The Game has withered without you around
It’s short on heart, and muscle bound
We’ve let it all get way too big
And lost the fun, and whirligig.
We need you with us, we realize
To cut things back to half their size
Restore the magic we cannot name
The metaphysics of the Game.
And so this bronze and plaque-our altar
You’re not just a rock, Eddie, you’re Gibraltar.
My At Bat, by Eddie Gaedel
Veeck paid me to give the fans some fun,
Please the crowd, help get a run.
I’d walk, an’ then they’d take me out,
This was all it was about.
Bill said he’d shoot me where I stood,
If I dared wave that stick of wood.
But once inside the box, it seems,
It all gives way to boyhood dreams.
See, I stared the pitcher in the eyes,
An’ brought him down to half my size.
Now the press said all the pitches were alike,
Each way too high to be a strike.
Truth is, the first was a bit inside,
The second one a little wide,
The third, not my style, the ump, he missed the call
The fourth most definitely a ball.
So, to this day, the tenor of the accounts still astound me,
The simple fact — they pitched around me.

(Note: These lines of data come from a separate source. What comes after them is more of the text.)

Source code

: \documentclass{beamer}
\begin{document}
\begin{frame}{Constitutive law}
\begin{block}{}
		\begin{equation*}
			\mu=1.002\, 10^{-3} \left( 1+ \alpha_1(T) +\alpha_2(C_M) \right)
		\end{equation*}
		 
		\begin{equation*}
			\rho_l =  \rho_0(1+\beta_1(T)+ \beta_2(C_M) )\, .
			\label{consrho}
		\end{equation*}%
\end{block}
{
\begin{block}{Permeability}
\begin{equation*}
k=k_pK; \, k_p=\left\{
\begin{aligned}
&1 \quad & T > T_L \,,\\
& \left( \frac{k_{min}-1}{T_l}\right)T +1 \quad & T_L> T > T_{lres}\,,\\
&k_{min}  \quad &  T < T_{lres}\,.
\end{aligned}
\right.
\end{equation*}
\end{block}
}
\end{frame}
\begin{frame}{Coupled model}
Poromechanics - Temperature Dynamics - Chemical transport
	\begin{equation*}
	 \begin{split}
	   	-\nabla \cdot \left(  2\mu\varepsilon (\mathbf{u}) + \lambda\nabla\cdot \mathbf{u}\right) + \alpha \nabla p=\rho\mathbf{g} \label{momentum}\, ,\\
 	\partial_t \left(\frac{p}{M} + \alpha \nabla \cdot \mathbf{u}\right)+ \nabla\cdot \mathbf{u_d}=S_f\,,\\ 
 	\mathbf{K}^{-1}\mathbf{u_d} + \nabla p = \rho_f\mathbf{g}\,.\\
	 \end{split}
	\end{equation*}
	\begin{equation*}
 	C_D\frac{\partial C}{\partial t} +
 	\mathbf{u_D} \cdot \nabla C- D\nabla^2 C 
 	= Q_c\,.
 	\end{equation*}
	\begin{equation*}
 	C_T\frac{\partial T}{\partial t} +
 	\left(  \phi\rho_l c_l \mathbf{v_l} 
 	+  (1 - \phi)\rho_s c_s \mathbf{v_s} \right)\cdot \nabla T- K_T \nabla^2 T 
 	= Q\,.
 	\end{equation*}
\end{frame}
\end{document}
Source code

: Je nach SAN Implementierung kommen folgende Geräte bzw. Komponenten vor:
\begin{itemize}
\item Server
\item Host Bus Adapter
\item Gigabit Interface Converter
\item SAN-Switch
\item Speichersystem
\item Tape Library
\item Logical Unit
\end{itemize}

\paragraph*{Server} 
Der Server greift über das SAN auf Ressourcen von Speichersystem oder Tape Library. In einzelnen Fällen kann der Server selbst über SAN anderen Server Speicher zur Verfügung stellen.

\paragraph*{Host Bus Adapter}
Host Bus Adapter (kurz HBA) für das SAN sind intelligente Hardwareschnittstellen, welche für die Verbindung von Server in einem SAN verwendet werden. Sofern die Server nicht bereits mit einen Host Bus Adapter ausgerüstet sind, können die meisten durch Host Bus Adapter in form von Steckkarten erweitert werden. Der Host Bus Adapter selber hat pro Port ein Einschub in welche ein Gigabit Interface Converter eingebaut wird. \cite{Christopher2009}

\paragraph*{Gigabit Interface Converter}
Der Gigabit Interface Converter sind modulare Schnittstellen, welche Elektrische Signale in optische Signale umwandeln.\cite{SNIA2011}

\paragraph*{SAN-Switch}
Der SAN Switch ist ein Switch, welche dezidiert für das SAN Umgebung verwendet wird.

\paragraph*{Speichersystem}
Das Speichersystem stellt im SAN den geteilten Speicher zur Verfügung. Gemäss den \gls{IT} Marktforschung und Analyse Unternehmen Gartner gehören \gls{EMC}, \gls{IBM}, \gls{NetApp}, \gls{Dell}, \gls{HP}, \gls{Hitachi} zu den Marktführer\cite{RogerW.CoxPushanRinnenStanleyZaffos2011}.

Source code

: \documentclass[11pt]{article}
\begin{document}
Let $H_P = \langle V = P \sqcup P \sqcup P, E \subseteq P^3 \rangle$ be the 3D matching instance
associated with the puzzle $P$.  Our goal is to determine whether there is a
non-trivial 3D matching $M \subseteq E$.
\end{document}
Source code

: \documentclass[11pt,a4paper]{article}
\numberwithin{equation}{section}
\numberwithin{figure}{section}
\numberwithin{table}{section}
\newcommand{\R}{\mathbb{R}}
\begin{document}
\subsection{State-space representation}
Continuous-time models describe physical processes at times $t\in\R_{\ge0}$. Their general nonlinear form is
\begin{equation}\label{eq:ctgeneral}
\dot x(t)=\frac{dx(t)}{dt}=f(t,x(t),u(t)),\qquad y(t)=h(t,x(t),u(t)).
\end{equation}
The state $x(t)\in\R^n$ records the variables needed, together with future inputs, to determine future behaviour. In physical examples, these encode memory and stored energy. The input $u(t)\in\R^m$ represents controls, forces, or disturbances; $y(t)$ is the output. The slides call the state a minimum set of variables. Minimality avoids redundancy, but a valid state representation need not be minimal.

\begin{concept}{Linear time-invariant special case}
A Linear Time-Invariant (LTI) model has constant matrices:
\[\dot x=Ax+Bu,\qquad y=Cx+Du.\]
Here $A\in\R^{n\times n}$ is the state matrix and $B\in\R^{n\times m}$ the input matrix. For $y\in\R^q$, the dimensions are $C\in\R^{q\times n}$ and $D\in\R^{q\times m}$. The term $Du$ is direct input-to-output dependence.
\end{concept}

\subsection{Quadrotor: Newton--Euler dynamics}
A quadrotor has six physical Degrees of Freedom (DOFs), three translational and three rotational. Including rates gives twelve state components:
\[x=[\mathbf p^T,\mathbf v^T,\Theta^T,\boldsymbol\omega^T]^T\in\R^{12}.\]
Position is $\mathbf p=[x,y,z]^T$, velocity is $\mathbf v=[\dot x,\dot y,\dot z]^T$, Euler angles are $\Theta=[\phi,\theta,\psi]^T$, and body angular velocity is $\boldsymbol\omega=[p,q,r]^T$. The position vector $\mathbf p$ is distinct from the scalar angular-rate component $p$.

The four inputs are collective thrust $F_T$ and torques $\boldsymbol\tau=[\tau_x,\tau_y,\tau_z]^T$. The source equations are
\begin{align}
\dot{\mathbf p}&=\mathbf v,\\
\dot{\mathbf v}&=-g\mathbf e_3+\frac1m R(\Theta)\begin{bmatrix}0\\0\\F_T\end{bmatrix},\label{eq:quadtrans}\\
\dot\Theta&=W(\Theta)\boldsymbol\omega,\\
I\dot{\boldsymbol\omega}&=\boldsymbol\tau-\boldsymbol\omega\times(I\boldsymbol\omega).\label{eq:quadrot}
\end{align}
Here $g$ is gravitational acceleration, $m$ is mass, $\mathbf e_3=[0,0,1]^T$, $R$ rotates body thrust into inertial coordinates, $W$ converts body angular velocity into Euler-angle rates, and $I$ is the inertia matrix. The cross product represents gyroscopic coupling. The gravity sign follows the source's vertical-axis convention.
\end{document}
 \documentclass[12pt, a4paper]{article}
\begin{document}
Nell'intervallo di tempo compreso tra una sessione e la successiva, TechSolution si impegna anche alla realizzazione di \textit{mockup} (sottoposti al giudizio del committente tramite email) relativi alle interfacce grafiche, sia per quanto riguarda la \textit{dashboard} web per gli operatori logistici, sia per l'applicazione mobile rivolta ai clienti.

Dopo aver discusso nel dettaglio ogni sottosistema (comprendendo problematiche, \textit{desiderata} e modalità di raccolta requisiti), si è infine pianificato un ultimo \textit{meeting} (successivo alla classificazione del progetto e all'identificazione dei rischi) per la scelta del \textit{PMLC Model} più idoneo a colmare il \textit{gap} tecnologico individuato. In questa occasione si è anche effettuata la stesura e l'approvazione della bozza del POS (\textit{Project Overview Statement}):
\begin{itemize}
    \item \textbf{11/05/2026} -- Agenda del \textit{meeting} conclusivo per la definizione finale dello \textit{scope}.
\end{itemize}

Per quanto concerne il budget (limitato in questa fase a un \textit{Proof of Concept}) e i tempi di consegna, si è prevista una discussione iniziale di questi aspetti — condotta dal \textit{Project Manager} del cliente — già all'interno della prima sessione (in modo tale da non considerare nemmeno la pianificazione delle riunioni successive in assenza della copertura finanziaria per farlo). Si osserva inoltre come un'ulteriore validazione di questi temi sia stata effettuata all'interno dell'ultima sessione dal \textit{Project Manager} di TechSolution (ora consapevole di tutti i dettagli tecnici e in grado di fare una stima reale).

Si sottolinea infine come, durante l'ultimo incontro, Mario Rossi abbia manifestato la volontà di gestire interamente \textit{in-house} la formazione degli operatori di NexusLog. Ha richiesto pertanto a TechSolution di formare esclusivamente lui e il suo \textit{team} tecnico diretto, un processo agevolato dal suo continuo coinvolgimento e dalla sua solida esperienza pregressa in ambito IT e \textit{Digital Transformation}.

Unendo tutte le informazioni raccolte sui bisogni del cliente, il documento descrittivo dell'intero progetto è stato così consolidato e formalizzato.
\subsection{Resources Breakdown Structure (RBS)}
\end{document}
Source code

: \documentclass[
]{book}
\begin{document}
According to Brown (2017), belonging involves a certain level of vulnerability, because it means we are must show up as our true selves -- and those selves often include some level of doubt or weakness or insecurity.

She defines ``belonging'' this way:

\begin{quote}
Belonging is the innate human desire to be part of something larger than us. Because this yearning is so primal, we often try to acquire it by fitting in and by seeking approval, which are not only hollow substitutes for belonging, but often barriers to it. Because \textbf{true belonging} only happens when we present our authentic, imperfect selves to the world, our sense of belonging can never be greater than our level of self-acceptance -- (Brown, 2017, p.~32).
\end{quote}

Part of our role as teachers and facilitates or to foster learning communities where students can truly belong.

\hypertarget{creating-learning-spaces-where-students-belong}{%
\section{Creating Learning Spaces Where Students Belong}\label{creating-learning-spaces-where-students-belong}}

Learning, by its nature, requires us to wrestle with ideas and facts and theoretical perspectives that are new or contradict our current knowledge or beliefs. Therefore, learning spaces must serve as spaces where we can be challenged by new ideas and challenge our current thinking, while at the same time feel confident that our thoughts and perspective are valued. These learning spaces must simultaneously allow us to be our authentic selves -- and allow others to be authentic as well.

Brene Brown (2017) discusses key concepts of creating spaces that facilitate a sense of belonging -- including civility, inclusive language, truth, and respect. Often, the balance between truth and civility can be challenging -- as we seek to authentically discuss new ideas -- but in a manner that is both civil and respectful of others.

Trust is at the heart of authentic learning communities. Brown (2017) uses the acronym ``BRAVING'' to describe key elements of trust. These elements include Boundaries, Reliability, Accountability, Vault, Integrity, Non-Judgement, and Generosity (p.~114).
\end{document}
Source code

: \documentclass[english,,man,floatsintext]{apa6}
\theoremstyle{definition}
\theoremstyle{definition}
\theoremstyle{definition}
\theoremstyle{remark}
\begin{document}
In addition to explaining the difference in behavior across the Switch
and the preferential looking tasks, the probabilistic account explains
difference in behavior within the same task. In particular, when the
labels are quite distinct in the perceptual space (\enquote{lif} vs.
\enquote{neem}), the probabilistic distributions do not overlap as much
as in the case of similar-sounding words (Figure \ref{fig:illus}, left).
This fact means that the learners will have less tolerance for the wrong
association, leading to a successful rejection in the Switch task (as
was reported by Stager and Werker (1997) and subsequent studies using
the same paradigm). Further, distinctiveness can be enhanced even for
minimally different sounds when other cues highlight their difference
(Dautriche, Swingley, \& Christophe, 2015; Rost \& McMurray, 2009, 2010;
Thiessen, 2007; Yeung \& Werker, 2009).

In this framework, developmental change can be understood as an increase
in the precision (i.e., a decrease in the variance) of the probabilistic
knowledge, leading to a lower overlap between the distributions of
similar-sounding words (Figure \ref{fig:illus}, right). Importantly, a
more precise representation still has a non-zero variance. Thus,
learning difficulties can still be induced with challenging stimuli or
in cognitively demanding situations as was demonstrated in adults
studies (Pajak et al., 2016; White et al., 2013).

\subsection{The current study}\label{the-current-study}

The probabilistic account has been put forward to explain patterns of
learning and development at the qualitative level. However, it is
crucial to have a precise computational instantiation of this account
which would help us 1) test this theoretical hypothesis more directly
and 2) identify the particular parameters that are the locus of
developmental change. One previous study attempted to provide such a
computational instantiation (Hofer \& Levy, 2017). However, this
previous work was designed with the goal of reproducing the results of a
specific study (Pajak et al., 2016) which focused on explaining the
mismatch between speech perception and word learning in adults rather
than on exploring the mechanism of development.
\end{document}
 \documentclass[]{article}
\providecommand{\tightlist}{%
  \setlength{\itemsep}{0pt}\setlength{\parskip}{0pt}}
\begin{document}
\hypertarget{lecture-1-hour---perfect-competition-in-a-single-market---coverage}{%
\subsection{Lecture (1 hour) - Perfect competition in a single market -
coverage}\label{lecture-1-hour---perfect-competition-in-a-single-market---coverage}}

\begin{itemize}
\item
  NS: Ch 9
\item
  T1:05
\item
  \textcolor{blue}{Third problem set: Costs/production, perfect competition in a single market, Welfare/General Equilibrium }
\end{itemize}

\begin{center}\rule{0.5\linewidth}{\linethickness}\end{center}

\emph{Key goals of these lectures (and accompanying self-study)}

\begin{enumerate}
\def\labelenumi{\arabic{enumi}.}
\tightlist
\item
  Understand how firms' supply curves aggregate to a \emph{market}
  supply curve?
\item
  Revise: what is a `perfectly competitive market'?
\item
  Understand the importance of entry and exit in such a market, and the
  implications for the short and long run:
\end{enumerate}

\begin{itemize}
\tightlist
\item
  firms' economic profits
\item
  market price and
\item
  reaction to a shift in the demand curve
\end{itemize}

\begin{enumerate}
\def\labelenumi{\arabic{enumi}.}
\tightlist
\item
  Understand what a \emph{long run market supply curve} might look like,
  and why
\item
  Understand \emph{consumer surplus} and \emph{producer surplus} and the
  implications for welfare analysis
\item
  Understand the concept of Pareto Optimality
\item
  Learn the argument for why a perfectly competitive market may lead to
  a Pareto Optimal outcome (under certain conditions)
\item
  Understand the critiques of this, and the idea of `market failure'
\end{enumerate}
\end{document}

Poet Laureate, Eddie Gaedel Society
Bryan Harnetiaux has been Playwright-in-Residence at Spokane Civic Theatre since 1982.Over forty of his plays have been produced around the country,thirteen of which are published.His published plays include adaptations of the works of Ernest Hemingway(The Killers,The Snows of Kilimanjaro) and Kurt Vonnegut Jr.(Long Walk to
Forever),and National Pastime-which tells the story of Jackie Robinson and Branch Rickey and the breaking of the color line in baseball.
Bryan is honored to serve as Poet Laureate for the Eddie Gaedel Society,Spokane Chapter No.1.As Sir Philip Sidney noted,of all the people in the world poets are the “least liars.”